- _Assignment_
Look for "data" in every line of the listing. Copy the lines that have it.
--- Excerpted records Enclosed Below ---
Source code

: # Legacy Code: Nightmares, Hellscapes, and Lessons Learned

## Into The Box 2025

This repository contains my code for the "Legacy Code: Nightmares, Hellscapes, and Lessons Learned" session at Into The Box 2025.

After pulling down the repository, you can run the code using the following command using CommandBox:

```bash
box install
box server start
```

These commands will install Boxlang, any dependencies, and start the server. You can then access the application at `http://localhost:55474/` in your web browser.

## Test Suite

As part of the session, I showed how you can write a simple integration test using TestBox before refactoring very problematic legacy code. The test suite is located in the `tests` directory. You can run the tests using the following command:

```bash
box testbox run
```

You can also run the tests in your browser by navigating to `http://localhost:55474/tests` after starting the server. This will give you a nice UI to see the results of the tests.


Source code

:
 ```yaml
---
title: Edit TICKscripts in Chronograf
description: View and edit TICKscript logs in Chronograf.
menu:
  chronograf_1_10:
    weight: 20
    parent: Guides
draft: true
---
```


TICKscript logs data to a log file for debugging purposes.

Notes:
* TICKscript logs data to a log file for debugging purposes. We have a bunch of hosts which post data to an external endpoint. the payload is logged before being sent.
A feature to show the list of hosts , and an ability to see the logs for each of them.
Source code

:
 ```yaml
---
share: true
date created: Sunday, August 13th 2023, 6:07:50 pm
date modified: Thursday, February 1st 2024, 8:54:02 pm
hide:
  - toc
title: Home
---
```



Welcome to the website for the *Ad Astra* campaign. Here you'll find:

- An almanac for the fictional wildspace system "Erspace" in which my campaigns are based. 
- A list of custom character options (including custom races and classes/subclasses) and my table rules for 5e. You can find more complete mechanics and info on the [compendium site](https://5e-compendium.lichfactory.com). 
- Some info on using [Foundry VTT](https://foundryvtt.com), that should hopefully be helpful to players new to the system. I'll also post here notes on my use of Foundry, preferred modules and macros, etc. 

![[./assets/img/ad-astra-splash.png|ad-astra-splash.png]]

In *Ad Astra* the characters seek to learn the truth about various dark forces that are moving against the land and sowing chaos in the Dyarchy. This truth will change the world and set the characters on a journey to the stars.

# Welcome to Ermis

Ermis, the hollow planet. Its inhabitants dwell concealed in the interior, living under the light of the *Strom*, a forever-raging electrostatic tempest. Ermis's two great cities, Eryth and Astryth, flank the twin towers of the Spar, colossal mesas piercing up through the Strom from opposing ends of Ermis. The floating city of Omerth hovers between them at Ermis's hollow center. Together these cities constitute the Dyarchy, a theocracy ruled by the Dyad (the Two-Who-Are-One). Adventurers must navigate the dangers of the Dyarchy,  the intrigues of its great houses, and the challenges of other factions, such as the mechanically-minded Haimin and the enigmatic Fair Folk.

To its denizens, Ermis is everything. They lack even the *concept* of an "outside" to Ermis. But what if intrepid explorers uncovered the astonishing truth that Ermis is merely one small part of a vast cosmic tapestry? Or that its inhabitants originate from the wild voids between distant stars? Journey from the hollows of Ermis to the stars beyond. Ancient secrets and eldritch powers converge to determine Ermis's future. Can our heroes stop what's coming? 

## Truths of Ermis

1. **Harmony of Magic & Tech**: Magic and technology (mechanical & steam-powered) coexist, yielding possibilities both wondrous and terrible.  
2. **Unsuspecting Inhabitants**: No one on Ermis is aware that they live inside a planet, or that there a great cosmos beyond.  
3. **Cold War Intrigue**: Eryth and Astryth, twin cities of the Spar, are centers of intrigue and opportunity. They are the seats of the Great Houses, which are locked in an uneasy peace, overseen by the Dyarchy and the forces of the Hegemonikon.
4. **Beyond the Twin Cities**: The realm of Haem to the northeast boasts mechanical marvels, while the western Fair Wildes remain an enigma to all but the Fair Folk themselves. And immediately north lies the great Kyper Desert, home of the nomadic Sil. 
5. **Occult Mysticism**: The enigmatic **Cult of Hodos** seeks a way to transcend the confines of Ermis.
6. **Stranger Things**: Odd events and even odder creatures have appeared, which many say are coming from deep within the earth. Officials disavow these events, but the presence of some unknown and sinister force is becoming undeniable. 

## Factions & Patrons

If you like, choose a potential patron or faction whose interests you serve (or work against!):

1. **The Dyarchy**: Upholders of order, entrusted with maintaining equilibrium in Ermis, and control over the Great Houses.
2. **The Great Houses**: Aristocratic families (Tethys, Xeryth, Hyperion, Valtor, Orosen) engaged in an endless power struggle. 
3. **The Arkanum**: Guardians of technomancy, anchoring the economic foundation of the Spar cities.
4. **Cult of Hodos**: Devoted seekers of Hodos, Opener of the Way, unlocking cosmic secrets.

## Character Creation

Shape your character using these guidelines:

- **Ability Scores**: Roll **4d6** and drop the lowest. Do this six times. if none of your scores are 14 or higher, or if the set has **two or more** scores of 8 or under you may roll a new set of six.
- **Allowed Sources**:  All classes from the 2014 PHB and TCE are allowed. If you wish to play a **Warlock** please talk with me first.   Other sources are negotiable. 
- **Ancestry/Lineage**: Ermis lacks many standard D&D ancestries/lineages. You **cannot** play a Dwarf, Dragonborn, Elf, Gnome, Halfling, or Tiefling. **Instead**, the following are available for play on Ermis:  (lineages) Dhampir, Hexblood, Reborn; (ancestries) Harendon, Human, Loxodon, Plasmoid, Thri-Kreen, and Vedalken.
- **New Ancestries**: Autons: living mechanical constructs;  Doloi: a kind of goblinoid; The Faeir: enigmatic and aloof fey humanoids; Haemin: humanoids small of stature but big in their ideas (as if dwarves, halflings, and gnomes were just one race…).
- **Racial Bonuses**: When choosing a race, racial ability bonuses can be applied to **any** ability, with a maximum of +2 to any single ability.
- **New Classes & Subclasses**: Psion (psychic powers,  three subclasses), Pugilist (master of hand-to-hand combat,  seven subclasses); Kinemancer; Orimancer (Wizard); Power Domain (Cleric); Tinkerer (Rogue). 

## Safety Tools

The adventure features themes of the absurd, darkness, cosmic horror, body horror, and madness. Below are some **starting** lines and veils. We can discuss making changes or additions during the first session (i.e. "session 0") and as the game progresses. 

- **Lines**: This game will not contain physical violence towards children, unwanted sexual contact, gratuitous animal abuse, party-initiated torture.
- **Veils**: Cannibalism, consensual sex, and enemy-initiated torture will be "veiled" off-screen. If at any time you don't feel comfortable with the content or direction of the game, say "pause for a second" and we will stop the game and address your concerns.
--- End of Enclosed Excerpted records ---
- _Response box_
TICKscript logs data to a log file for debugging purposes.
* TICKscript logs data to a log file for debugging purposes. We have a bunch of hosts which post data to an external endpoint. the payload is logged before being sent.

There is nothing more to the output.